*** Begin section ***
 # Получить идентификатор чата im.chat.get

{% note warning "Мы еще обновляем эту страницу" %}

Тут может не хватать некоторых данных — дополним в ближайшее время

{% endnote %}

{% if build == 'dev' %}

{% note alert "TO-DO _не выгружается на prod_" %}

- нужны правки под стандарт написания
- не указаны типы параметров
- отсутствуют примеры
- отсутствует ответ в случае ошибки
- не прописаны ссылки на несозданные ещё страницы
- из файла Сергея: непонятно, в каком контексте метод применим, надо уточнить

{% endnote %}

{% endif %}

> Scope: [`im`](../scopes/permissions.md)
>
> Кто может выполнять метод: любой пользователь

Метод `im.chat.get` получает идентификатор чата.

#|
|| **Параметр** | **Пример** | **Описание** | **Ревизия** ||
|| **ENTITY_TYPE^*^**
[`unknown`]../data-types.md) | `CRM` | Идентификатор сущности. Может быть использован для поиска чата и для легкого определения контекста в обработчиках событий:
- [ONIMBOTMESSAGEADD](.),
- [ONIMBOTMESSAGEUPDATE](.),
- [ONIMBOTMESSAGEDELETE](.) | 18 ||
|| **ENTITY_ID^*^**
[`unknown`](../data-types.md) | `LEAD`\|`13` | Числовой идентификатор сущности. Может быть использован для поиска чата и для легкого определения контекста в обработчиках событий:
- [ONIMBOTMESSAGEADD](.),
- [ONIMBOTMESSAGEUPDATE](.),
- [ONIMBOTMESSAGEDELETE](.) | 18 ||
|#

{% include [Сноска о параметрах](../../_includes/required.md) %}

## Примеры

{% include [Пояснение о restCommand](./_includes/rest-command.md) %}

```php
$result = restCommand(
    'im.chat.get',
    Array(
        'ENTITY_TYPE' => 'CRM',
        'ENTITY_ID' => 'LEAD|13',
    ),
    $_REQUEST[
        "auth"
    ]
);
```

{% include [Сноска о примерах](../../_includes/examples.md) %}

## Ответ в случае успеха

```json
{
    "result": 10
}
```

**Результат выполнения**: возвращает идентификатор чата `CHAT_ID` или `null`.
*** End section ***
*** Begin section ***
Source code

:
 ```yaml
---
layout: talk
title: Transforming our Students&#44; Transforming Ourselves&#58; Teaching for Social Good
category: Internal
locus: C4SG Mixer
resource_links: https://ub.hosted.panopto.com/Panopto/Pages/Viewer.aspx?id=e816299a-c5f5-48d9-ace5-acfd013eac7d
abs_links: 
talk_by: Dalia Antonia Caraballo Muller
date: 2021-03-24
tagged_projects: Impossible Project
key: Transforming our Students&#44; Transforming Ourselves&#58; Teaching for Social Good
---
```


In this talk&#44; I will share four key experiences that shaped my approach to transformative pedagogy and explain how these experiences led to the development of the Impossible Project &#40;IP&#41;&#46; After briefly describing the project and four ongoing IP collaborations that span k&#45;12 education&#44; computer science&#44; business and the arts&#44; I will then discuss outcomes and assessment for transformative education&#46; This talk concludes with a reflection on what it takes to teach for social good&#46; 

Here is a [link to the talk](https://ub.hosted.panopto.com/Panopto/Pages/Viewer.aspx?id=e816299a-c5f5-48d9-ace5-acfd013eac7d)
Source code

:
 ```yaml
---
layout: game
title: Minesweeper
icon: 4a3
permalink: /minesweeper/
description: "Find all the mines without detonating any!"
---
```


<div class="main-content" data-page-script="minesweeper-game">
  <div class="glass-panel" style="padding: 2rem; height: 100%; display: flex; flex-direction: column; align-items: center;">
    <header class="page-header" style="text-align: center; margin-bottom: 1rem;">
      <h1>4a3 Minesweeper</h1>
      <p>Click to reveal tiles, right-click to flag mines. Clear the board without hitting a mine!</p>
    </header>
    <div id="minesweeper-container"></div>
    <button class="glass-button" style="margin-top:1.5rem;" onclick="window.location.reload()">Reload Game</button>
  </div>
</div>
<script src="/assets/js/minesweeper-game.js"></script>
*** End section ***
Where a line in the records above contains the string "restCommand", copy that line.

**ANSWER SPACE**
{% include [Пояснение о restCommand](./_includes/rest-command.md) %}
$result = restCommand(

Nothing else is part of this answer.